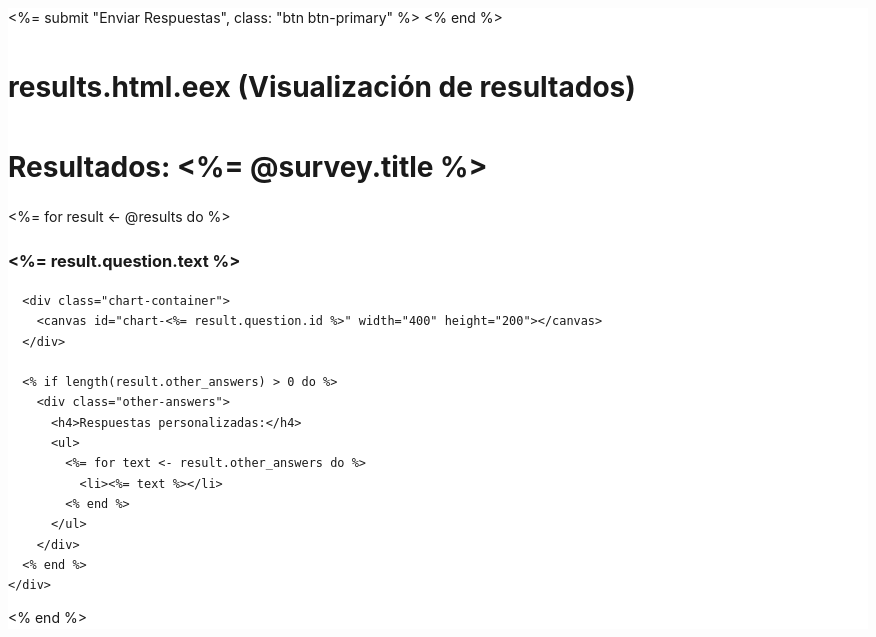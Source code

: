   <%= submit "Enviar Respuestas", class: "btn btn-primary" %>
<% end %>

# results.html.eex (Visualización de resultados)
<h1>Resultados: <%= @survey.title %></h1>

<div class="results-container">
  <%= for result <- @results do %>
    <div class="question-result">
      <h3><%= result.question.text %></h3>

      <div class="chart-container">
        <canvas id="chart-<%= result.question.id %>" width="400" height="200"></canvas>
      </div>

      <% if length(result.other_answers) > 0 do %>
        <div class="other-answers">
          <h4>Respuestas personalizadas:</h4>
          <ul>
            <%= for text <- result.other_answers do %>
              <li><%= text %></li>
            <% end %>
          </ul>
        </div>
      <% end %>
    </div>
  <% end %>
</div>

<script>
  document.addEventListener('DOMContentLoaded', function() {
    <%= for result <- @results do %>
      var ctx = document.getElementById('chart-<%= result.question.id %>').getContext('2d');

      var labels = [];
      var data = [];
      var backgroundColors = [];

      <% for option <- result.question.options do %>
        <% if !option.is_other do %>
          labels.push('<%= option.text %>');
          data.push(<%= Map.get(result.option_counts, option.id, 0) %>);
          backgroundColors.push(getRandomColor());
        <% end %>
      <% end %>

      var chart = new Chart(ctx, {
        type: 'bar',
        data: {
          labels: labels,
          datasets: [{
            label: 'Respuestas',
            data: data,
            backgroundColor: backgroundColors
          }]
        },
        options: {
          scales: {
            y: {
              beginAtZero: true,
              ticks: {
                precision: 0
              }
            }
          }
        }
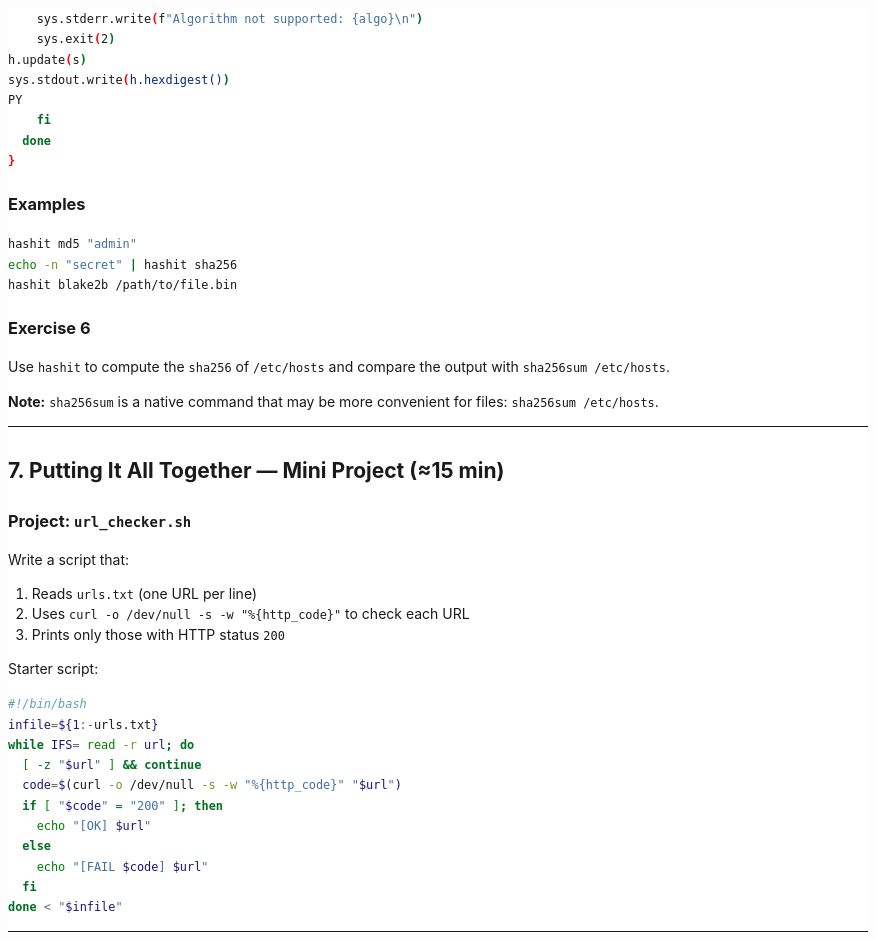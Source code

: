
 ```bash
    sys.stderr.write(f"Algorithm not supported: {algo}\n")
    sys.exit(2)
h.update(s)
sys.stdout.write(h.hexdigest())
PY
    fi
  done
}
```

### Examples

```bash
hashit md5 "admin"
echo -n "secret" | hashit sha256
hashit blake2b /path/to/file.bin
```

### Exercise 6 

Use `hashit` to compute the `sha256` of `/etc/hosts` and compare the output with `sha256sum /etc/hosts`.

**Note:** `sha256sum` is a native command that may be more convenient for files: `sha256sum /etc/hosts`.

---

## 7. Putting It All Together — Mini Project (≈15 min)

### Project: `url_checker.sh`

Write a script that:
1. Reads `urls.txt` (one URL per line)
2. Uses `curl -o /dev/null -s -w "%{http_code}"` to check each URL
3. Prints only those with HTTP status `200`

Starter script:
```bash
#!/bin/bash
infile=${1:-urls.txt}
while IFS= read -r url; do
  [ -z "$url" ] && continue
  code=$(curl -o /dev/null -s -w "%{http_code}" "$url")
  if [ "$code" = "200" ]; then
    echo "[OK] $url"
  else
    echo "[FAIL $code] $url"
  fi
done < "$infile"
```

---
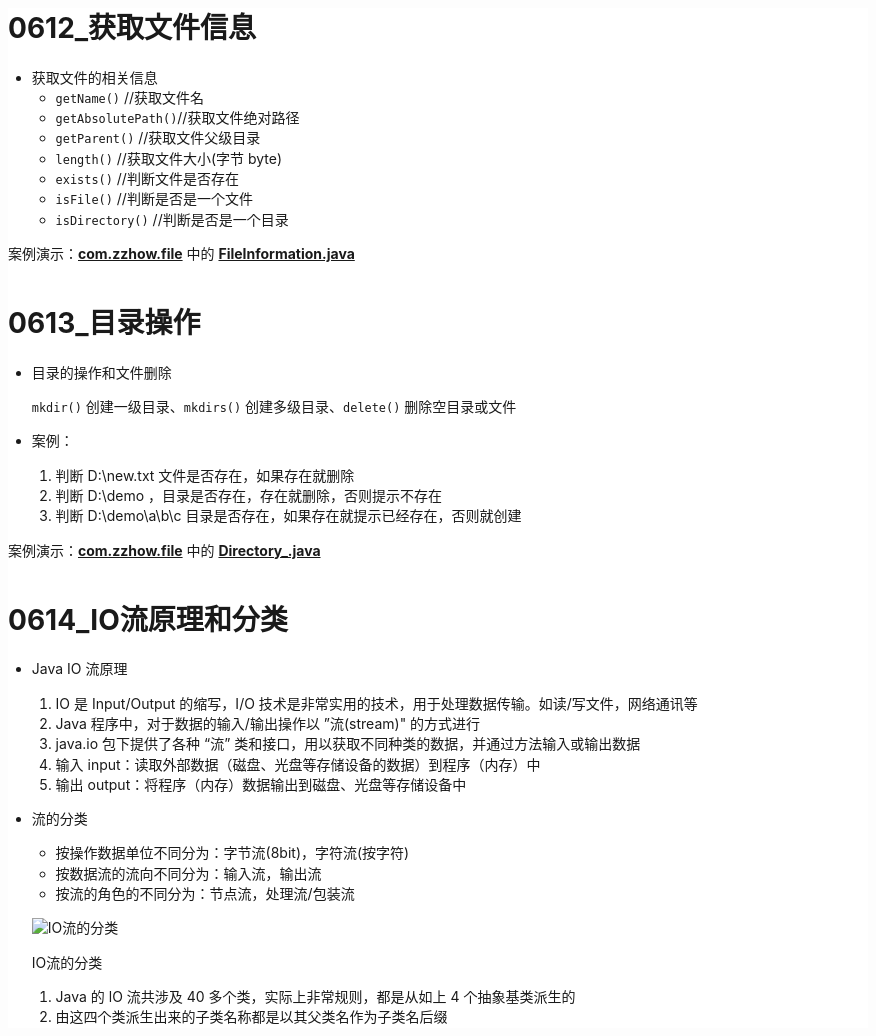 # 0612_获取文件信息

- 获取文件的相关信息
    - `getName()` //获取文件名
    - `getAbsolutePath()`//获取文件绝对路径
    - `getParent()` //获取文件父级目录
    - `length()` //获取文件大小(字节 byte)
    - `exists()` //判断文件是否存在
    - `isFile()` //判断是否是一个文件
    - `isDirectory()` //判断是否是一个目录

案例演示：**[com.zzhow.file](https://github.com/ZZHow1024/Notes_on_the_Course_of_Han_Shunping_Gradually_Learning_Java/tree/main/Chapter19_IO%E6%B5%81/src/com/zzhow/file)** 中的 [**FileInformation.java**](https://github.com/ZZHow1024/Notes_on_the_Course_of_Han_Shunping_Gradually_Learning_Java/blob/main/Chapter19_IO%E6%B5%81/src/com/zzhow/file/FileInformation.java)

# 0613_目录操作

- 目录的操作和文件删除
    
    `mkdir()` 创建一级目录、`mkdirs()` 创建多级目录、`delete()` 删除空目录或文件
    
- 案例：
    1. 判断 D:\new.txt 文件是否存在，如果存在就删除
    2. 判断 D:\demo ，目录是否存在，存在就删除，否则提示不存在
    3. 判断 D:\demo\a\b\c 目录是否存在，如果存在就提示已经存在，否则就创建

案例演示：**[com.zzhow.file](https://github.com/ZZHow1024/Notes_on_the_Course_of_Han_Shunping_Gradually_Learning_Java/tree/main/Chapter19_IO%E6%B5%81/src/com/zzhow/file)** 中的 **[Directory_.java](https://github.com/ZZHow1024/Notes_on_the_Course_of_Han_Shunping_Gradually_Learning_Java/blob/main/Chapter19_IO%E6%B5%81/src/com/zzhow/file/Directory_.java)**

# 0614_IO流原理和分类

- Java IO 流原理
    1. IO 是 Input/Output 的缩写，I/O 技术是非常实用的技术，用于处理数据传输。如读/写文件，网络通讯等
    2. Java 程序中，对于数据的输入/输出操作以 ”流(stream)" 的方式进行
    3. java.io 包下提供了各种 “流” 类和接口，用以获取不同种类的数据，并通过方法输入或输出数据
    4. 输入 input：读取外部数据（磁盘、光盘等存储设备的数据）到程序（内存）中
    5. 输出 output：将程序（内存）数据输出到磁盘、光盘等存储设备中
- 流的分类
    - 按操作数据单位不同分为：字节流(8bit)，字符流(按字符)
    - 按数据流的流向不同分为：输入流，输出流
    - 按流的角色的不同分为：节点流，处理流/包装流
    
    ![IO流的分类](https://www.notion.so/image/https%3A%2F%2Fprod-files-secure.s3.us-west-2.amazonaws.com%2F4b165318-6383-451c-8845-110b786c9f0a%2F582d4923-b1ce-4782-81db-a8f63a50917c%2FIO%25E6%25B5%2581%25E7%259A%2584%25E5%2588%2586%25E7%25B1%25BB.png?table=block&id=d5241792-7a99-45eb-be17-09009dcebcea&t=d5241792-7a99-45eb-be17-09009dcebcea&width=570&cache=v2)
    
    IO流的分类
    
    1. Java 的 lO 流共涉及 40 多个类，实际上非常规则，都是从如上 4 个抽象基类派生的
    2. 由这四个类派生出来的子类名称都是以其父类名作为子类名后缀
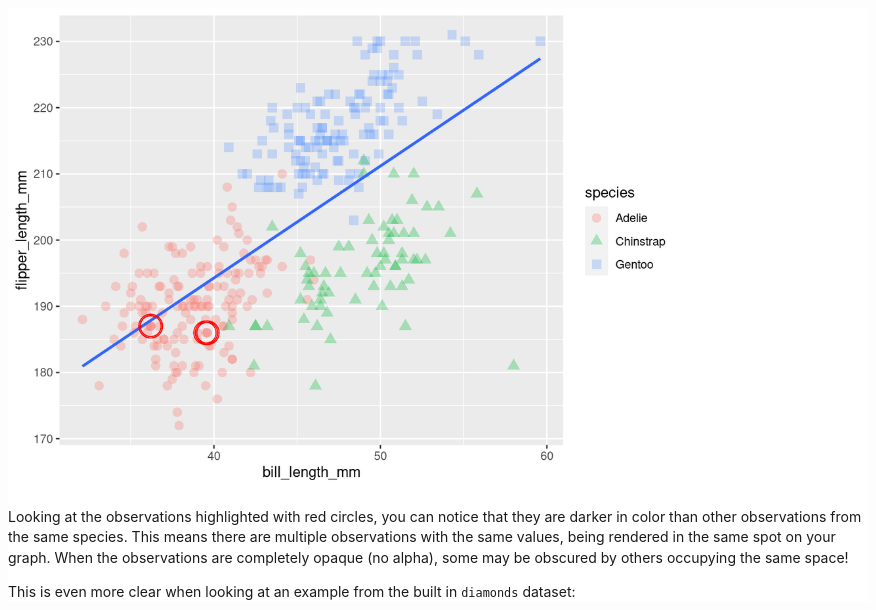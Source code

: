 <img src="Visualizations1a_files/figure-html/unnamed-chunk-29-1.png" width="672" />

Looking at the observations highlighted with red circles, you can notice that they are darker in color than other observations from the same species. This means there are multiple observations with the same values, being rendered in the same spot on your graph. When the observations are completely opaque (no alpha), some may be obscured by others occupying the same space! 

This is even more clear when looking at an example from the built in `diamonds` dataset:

■ ■ ■ ■ ■ ■ ■

### [ASSIGNED TASK]
In full and without error, repeat the listing above, omitting its images.

### [SOLUTION BELOW]
Source code

:   <%= submit "Enviar Respuestas", class: "btn btn-primary" %>
<% end %>

# results.html.eex (Visualización de resultados)
<h1>Resultados: <%= @survey.title %></h1>

<div class="results-container">
  <%= for result <- @results do %>
    <div class="question-result">
      <h3><%= result.question.text %></h3>

      <div class="chart-container">
        <canvas id="chart-<%= result.question.id %>" width="400" height="200"></canvas>
      </div>

      <% if length(result.other_answers) > 0 do %>
        <div class="other-answers">
          <h4>Respuestas personalizadas:</h4>
          <ul>
            <%= for text <- result.other_answers do %>
              <li><%= text %></li>
            <% end %>
          </ul>
        </div>
      <% end %>
    </div>
  <% end %>
</div>

<script>
  document.addEventListener('DOMContentLoaded', function() {
    <%= for result <- @results do %>
      var ctx = document.getElementById('chart-<%= result.question.id %>').getContext('2d');

      var labels = [];
      var data = [];
      var backgroundColors = [];

      <% for option <- result.question.options do %>
        <% if !option.is_other do %>
          labels.push('<%= option.text %>');
          data.push(<%= Map.get(result.option_counts, option.id, 0) %>);
          backgroundColors.push(getRandomColor());
        <% end %>
      <% end %>

      var chart = new Chart(ctx, {
        type: 'bar',
        data: {
          labels: labels,
          datasets: [{
            label: 'Respuestas',
            data: data,
            backgroundColor: backgroundColors
          }]
        },
        options: {
          scales: {
            y: {
              beginAtZero: true,
              ticks: {
                precision: 0
              }
            }
          }
        }
Source code

:
 ```bash
    sys.stderr.write(f"Algorithm not supported: {algo}\n")
    sys.exit(2)
h.update(s)
sys.stdout.write(h.hexdigest())
PY
    fi
  done
}
```

### Examples

```bash
hashit md5 "admin"
echo -n "secret" | hashit sha256
hashit blake2b /path/to/file.bin
```

### Exercise 6 

Use `hashit` to compute the `sha256` of `/etc/hosts` and compare the output with `sha256sum /etc/hosts`.

**Note:** `sha256sum` is a native command that may be more convenient for files: `sha256sum /etc/hosts`.

---

## 7. Putting It All Together — Mini Project (≈15 min)

### Project: `url_checker.sh`

Write a script that:
1. Reads `urls.txt` (one URL per line)
2. Uses `curl -o /dev/null -s -w "%{http_code}"` to check each URL
3. Prints only those with HTTP status `200`

Starter script:
```bash
#!/bin/bash
infile=${1:-urls.txt}
while IFS= read -r url; do
  [ -z "$url" ] && continue
  code=$(curl -o /dev/null -s -w "%{http_code}" "$url")
  if [ "$code" = "200" ]; then
    echo "[OK] $url"
  else
    echo "[FAIL $code] $url"
  fi
done < "$infile"
```

---
 # 0612_获取文件信息

- 获取文件的相关信息
    - `getName()` //获取文件名
    - `getAbsolutePath()`//获取文件绝对路径
    - `getParent()` //获取文件父级目录
    - `length()` //获取文件大小(字节 byte)
    - `exists()` //判断文件是否存在
    - `isFile()` //判断是否是一个文件
    - `isDirectory()` //判断是否是一个目录

案例演示：**[com.zzhow.file](https://github.com/ZZHow1024/Notes_on_the_Course_of_Han_Shunping_Gradually_Learning_Java/tree/main/Chapter19_IO%E6%B5%81/src/com/zzhow/file)** 中的 [**FileInformation.java**](https://github.com/ZZHow1024/Notes_on_the_Course_of_Han_Shunping_Gradually_Learning_Java/blob/main/Chapter19_IO%E6%B5%81/src/com/zzhow/file/FileInformation.java)

# 0613_目录操作

- 目录的操作和文件删除
    
    `mkdir()` 创建一级目录、`mkdirs()` 创建多级目录、`delete()` 删除空目录或文件
    
- 案例：
    1. 判断 D:\new.txt 文件是否存在，如果存在就删除
    2. 判断 D:\demo ，目录是否存在，存在就删除，否则提示不存在
    3. 判断 D:\demo\a\b\c 目录是否存在，如果存在就提示已经存在，否则就创建

案例演示：**[com.zzhow.file](https://github.com/ZZHow1024/Notes_on_the_Course_of_Han_Shunping_Gradually_Learning_Java/tree/main/Chapter19_IO%E6%B5%81/src/com/zzhow/file)** 中的 **[Directory_.java](https://github.com/ZZHow1024/Notes_on_the_Course_of_Han_Shunping_Gradually_Learning_Java/blob/main/Chapter19_IO%E6%B5%81/src/com/zzhow/file/Directory_.java)**

# 0614_IO流原理和分类

- Java IO 流原理
    1. IO 是 Input/Output 的缩写，I/O 技术是非常实用的技术，用于处理数据传输。如读/写文件，网络通讯等
    2. Java 程序中，对于数据的输入/输出操作以 ”流(stream)" 的方式进行
    3. java.io 包下提供了各种 “流” 类和接口，用以获取不同种类的数据，并通过方法输入或输出数据
    4. 输入 input：读取外部数据（磁盘、光盘等存储设备的数据）到程序（内存）中
    5. 输出 output：将程序（内存）数据输出到磁盘、光盘等存储设备中
- 流的分类
    - 按操作数据单位不同分为：字节流(8bit)，字符流(按字符)
    - 按数据流的流向不同分为：输入流，输出流
    - 按流的角色的不同分为：节点流，处理流/包装流
    
    ![IO流的分类](https://www.notion.so/image/https%3A%2F%2Fprod-files-secure.s3.us-west-2.amazonaws.com%2F4b165318-6383-451c-8845-110b786c9f0a%2F582d4923-b1ce-4782-81db-a8f63a50917c%2FIO%25E6%25B5%2581%25E7%259A%2584%25E5%2588%2586%25E7%25B1%25BB.png?table=block&id=d5241792-7a99-45eb-be17-09009dcebcea&t=d5241792-7a99-45eb-be17-09009dcebcea&width=570&cache=v2)
    
    IO流的分类
    
    1. Java 的 lO 流共涉及 40 多个类，实际上非常规则，都是从如上 4 个抽象基类派生的
    2. 由这四个类派生出来的子类名称都是以其父类名作为子类名后缀
Source code

: <img src="Visualizations1a_files/figure-html/unnamed-chunk-29-1.png" width="672" />

Looking at the observations highlighted with red circles, you can notice that they are darker in color than other observations from the same species. This means there are multiple observations with the same values, being rendered in the same spot on your graph. When the observations are completely opaque (no alpha), some may be obscured by others occupying the same space! 

This is even more clear when looking at an example from the built in `diamonds` dataset:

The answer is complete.